### HOW TO COMPLETE THIS TASK:
Tally every line of the entries that contains the string "transmitter", then reply with only that number.

Collected data entries:

──────

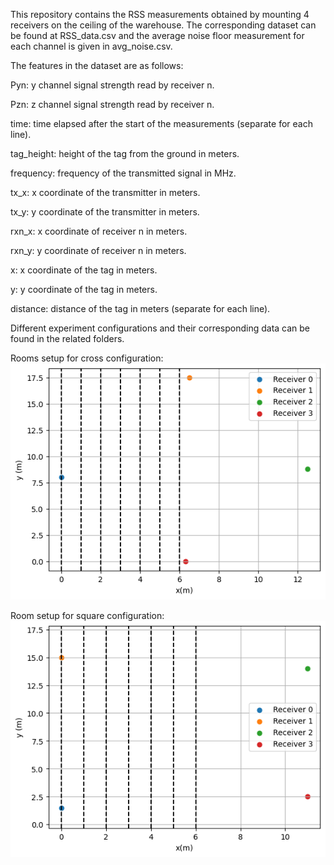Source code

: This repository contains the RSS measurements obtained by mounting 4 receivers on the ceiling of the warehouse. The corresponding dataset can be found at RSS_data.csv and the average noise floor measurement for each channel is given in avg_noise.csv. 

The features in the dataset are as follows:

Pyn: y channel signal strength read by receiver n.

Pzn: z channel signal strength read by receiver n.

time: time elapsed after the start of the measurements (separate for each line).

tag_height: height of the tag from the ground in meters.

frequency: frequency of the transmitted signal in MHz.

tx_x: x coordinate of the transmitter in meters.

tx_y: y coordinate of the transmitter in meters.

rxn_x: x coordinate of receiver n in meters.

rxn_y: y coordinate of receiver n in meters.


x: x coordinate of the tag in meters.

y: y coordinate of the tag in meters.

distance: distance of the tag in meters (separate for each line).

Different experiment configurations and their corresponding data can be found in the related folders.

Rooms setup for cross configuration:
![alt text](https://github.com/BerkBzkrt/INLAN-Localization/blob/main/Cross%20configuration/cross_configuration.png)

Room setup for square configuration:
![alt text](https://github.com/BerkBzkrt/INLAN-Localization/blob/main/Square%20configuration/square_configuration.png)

──────

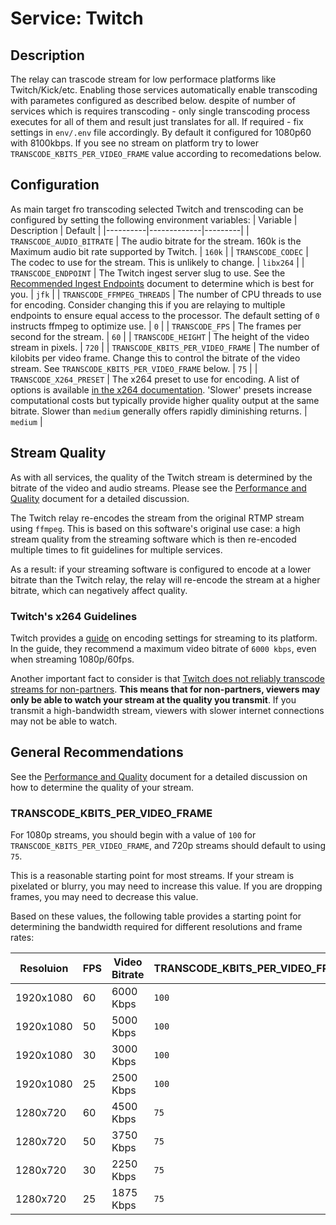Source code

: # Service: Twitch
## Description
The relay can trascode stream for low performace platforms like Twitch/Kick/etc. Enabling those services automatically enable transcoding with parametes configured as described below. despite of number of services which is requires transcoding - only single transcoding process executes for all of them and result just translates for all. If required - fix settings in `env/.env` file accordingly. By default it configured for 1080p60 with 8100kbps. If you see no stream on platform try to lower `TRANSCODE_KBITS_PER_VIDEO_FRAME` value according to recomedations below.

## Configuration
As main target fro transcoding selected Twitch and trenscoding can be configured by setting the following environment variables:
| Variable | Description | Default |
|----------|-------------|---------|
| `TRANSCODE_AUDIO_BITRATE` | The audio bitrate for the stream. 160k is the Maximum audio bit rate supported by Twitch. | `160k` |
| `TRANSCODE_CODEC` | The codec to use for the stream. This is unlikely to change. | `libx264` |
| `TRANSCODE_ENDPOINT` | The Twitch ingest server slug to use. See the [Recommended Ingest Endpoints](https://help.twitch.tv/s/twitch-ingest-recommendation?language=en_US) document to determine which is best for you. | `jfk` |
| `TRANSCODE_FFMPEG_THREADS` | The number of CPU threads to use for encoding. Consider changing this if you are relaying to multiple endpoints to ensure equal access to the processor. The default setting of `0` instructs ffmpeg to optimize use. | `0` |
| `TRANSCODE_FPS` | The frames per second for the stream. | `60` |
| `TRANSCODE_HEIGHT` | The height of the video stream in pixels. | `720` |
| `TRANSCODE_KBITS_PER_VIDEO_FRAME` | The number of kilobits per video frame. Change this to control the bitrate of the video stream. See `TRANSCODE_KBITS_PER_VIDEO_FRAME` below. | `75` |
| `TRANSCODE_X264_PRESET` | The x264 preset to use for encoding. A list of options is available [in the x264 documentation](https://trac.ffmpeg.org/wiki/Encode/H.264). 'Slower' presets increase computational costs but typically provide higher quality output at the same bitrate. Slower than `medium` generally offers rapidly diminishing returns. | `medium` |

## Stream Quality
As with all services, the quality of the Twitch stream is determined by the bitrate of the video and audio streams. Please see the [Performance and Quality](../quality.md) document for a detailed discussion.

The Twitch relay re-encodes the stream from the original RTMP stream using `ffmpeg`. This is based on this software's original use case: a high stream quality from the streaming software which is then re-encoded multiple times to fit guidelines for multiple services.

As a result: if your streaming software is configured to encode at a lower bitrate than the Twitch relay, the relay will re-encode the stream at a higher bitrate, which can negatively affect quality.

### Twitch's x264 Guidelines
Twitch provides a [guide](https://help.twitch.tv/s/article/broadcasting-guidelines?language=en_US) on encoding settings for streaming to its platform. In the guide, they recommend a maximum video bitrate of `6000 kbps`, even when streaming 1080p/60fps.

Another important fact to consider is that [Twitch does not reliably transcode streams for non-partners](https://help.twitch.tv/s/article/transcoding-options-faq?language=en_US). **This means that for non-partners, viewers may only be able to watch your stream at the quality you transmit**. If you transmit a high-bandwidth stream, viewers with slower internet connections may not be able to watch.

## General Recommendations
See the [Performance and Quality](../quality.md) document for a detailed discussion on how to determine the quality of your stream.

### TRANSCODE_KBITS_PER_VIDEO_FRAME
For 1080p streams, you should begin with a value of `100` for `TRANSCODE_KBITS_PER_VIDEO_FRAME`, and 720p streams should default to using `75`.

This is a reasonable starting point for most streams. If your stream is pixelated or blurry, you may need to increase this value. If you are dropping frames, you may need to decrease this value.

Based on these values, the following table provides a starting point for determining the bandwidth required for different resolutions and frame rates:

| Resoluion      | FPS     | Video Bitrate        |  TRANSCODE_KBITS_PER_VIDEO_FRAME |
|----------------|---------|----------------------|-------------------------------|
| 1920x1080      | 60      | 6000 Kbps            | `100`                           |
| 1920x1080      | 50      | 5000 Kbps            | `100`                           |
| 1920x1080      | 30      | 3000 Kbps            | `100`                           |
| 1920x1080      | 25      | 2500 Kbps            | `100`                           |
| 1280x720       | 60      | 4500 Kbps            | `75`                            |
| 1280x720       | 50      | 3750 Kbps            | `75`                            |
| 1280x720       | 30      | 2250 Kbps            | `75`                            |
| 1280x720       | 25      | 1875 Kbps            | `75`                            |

──────

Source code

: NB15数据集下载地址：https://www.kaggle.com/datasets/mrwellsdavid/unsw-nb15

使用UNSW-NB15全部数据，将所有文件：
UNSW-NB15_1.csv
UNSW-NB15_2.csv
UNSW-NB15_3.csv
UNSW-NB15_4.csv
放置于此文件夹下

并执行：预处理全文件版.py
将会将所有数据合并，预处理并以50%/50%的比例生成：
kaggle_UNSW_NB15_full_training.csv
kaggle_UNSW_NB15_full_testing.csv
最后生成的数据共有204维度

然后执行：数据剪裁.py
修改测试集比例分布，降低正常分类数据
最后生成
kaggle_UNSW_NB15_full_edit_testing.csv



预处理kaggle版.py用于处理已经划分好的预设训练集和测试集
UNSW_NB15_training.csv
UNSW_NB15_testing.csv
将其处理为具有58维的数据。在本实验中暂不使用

──────

### ANSWER SECTION:
2